I should read the docs... I know...
but the quick question is why all connection appear from localhost?
With proper ip header rewriting rules that should not happen.

mic

Il 01 marzo 2012 04:49, drelyn86 <drelki...@gmail.com> ha scritto:
> It just forwards the connection like a reverse proxy, so no MITM is caused.
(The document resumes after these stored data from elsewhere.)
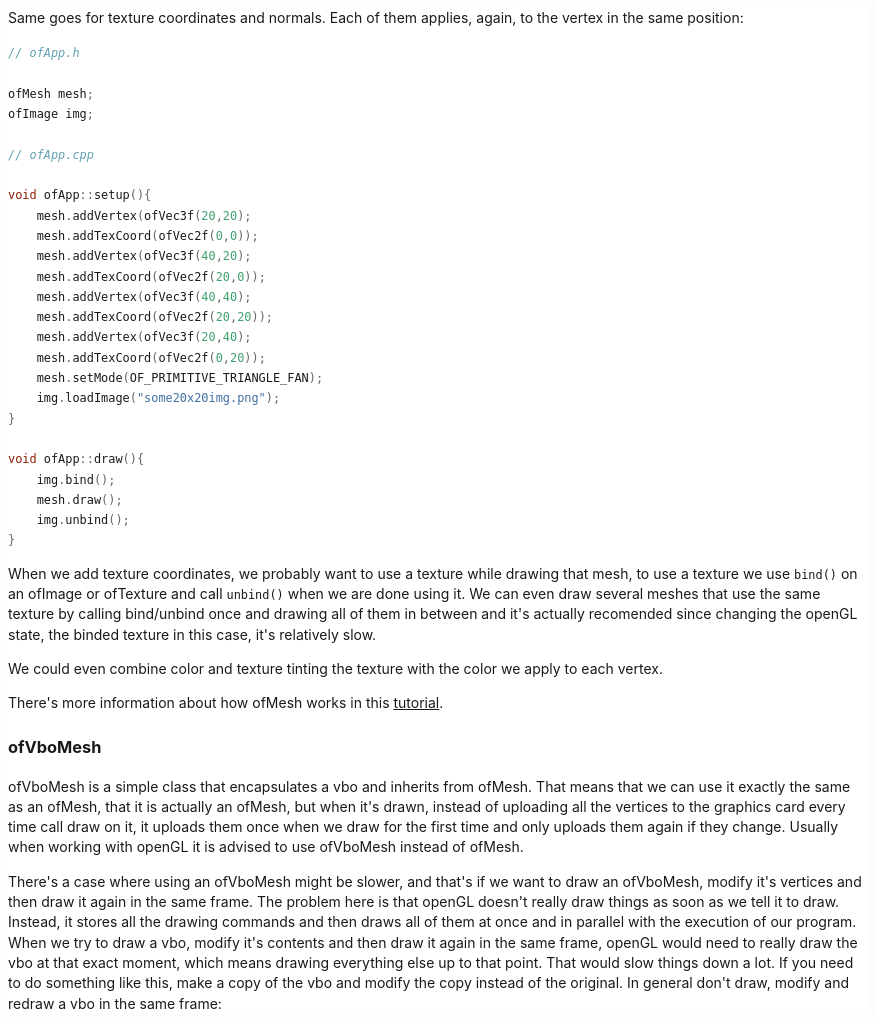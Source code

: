 Same goes for texture coordinates and normals. Each of them applies, again, to the vertex in the same position:

```cpp
// ofApp.h

ofMesh mesh;
ofImage img;

// ofApp.cpp

void ofApp::setup(){
    mesh.addVertex(ofVec3f(20,20);
    mesh.addTexCoord(ofVec2f(0,0));
    mesh.addVertex(ofVec3f(40,20);
    mesh.addTexCoord(ofVec2f(20,0));
    mesh.addVertex(ofVec3f(40,40);
    mesh.addTexCoord(ofVec2f(20,20));
    mesh.addVertex(ofVec3f(20,40);
    mesh.addTexCoord(ofVec2f(0,20));
    mesh.setMode(OF_PRIMITIVE_TRIANGLE_FAN);
    img.loadImage("some20x20img.png");
}

void ofApp::draw(){
    img.bind();
    mesh.draw();
    img.unbind();
}
```

When we add texture coordinates, we probably want to use a texture while drawing that mesh, to use a texture we use `bind()` on an ofImage or ofTexture and call `unbind()` when we are done using it. We can even draw several meshes that use the same texture by calling bind/unbind once and drawing all of them in between and it's actually recomended since changing the openGL state, the binded texture in this case, it's relatively slow.

We could even combine color and texture tinting the texture with the color we apply to each vertex.

There's more information about how ofMesh works in this [tutorial](http://openframeworks.cc/tutorials/graphics/opengl.html).

### ofVboMesh

ofVboMesh is a simple class that encapsulates a vbo and inherits from ofMesh. That means that we can use it exactly the same as an ofMesh, that it is actually an ofMesh, but when it's drawn, instead of uploading all the vertices to the graphics card every time call draw on it, it uploads them once when we draw for the first time and only uploads them again if they change. Usually when working with openGL it is advised to use ofVboMesh instead of ofMesh.

There's a case where using an ofVboMesh might be slower, and that's if we want to draw an ofVboMesh, modify it's vertices and then draw it again in the same frame. The problem here is that openGL doesn't really draw things as soon as we tell it to draw. Instead, it stores all the drawing commands and then draws all of them at once and in parallel with the execution of our program. When we try to draw a vbo, modify it's contents and then draw it again in the same frame, openGL would need to really draw the vbo at that exact moment, which means drawing everything else up to that point. That would slow things down a lot. If you need to do something like this, make a copy of the vbo and modify the copy instead of the original. In general don't draw, modify and redraw a vbo in the same frame:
> Why would I need to completely disable session cookies?
>
> Anyway... I was thinking about this more, and I remembered that the current
> scaffolding app's method of preventing security breaches through generic
> views is by disabling generic views unless you are on localhost (see line 27
> of models/db.py in version 1.99.4). Since everything on SSL appears to be
> coming from localhost while using SSLH, I should disable generic patterns
> completely.
>
>
> On Monday, February 27, 2012 8:41:30 AM UTC-5, Ross Peoples wrote:
>>
>> I would be interested to see if SSH can actually be forwarded without
>> triggering a main-in-the-middle error.
>>
>> I'm not sure on the first question, but I would guess that you would want
>> to disable everything except your app.
>>
>> At the bottom of the db.py model, just put "session.forget(request)". This
>> will still create cookies, I think but will not actually use them. Not sure
>> on this one. Maybe someone else has a better answer for turning cookies off
>> completely.
>>
>> In your model, I would also disable anything you don't need: db, mail,
>> auth, etc.
>>
>> On Sunday, February 26, 2012 1:09:21 PM UTC-5, t13one wrote:
>>>
>>> I'm thinking about setting up SSLH on my personal server.
>>>
>>> From http://freecode.com/projects/sslh:
>>> ----
>>>
>>> > sslh accepts HTTPS, SSH, OpenVPN, tinc, and XMPP connections on the
>>> > same port. This makes it possible to connect to any of these servers
>>> > on port 443 (e.g., from inside a corporate firewall, which almost
>>> > never blocks port 443) while still serving HTTPS on that port.
>>>
>>> In short summary (and to my limited understanding), SSLH works by
>>> forwarding the connection from the sslh daemon to either the ssh server
>>> or the web-server (among other options). This means all SSL connections
>>> will ultimately appear to be connecting to apache/web2py via 127.0.0.1.
>>>
>>> Are there any security concerns with this? Should I disable admin and
>>> appadmin completely?
>>>
>>> How are session cookies affected?
>>>
>>> Would any other functionality be affected?
>>
>>
>> On Sunday, February 26, 2012 1:09:21 PM UTC-5, t13one wrote:
>>>
>>> I'm thinking about setting up SSLH on my personal server.
>>>
>>> From http://freecode.com/projects/sslh:
>>> ----
>>>
>>> > sslh accepts HTTPS, SSH, OpenVPN, tinc, and XMPP connections on the
>>> > same port. This makes it possible to connect to any of these servers
>>> > on port 443 (e.g., from inside a corporate firewall, which almost
>>> > never blocks port 443) while still serving HTTPS on that port.
>>>
>>> In short summary (and to my limited understanding), SSLH works by
>>> forwarding the connection from the sslh daemon to either the ssh server
>>> or the web-server (among other options). This means all SSL connections
>>> will ultimately appear to be connecting to apache/web2py via 127.0.0.1.
>>>
>>> Are there any security concerns with this? Should I disable admin and
>>> appadmin completely?
>>>
>>> How are session cookies affected?
>>>
>>> Would any other functionality be affected?